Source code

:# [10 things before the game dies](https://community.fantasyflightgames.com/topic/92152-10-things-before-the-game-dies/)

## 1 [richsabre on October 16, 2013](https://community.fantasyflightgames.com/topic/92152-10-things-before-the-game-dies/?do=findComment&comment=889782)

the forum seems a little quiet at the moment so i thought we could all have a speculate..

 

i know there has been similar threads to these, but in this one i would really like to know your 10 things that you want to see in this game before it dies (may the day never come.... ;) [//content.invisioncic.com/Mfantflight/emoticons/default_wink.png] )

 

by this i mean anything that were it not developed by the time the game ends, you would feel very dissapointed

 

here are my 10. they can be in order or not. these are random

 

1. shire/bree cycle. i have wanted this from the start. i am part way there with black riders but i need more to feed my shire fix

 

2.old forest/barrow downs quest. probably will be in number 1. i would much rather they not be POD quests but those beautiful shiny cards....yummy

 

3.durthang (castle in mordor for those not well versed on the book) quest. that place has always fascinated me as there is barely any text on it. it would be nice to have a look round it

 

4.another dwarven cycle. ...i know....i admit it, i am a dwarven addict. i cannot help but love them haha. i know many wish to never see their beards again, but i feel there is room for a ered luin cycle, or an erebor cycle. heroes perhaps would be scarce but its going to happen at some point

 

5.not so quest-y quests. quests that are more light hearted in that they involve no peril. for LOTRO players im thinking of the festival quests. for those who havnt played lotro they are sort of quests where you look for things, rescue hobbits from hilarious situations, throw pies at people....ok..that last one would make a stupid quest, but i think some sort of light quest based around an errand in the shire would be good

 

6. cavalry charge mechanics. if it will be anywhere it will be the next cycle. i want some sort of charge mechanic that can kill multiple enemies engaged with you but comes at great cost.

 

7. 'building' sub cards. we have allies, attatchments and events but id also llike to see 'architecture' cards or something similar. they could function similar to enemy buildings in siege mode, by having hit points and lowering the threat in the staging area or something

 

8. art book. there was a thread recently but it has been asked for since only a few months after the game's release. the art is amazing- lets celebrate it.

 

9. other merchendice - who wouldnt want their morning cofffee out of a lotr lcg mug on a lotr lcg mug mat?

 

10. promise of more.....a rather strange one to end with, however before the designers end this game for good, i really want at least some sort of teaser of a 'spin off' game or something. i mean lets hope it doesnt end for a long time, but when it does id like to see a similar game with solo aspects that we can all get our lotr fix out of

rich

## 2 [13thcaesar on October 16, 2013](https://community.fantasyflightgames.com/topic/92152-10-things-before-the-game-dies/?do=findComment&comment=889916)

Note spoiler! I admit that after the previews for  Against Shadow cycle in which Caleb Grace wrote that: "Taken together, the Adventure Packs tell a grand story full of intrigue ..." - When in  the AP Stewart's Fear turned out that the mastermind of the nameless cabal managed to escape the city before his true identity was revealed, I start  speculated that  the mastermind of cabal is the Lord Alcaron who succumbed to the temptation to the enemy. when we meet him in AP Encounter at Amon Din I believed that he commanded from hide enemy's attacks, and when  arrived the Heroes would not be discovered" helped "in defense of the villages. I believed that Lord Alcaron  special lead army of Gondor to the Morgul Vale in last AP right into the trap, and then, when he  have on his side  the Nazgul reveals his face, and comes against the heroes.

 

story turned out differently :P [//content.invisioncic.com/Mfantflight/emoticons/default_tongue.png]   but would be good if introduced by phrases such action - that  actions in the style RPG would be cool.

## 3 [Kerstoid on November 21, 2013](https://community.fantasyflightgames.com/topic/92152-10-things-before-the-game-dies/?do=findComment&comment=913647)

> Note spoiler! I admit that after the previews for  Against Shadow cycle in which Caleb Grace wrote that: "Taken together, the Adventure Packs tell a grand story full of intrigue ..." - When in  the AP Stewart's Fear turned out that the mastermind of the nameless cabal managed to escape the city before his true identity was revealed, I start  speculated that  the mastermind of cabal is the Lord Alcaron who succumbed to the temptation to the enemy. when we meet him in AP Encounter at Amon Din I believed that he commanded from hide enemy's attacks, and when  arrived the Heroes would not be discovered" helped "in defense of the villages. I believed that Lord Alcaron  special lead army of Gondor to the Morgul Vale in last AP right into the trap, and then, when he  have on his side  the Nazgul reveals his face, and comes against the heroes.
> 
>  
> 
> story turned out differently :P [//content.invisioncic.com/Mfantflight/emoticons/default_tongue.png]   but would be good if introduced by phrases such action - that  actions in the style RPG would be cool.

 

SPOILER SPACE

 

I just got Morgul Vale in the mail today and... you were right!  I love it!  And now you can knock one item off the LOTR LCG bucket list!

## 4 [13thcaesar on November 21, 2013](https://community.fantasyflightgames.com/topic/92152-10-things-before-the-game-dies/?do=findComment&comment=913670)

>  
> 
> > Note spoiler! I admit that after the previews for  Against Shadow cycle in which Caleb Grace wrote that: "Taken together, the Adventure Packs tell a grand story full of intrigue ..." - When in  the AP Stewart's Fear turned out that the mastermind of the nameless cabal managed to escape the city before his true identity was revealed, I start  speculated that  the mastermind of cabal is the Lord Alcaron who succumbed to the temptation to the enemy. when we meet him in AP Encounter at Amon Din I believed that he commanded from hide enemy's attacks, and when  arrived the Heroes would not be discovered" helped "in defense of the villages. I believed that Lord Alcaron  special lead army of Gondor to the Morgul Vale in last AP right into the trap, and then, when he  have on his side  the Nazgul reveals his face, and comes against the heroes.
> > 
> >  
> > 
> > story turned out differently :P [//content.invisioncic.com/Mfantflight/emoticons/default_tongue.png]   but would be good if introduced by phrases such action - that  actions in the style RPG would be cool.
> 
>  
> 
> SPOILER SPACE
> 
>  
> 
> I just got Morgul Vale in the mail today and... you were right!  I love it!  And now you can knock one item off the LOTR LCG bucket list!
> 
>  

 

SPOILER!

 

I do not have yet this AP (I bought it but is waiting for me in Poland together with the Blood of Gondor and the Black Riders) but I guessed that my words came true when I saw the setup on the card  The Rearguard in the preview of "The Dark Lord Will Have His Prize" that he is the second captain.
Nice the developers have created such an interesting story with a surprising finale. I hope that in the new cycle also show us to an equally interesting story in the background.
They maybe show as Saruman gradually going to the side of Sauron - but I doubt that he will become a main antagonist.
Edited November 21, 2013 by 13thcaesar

========================================

▶ EXERCISE DESCRIPTION:
Which lines of the records above contain the word "never"? Report each one.

▶ RESULT FOR THIS TASK:
i know there has been similar threads to these, but in this one i would really like to know your 10 things that you want to see in this game before it dies (may the day never come.... ;) [//content.invisioncic.com/Mfantflight/emoticons/default_wink.png] )
4.another dwarven cycle. ...i know....i admit it, i am a dwarven addict. i cannot help but love them haha. i know many wish to never see their beards again, but i feel there is room for a ered luin cycle, or an erebor cycle. heroes perhaps would be scarce but its going to happen at some point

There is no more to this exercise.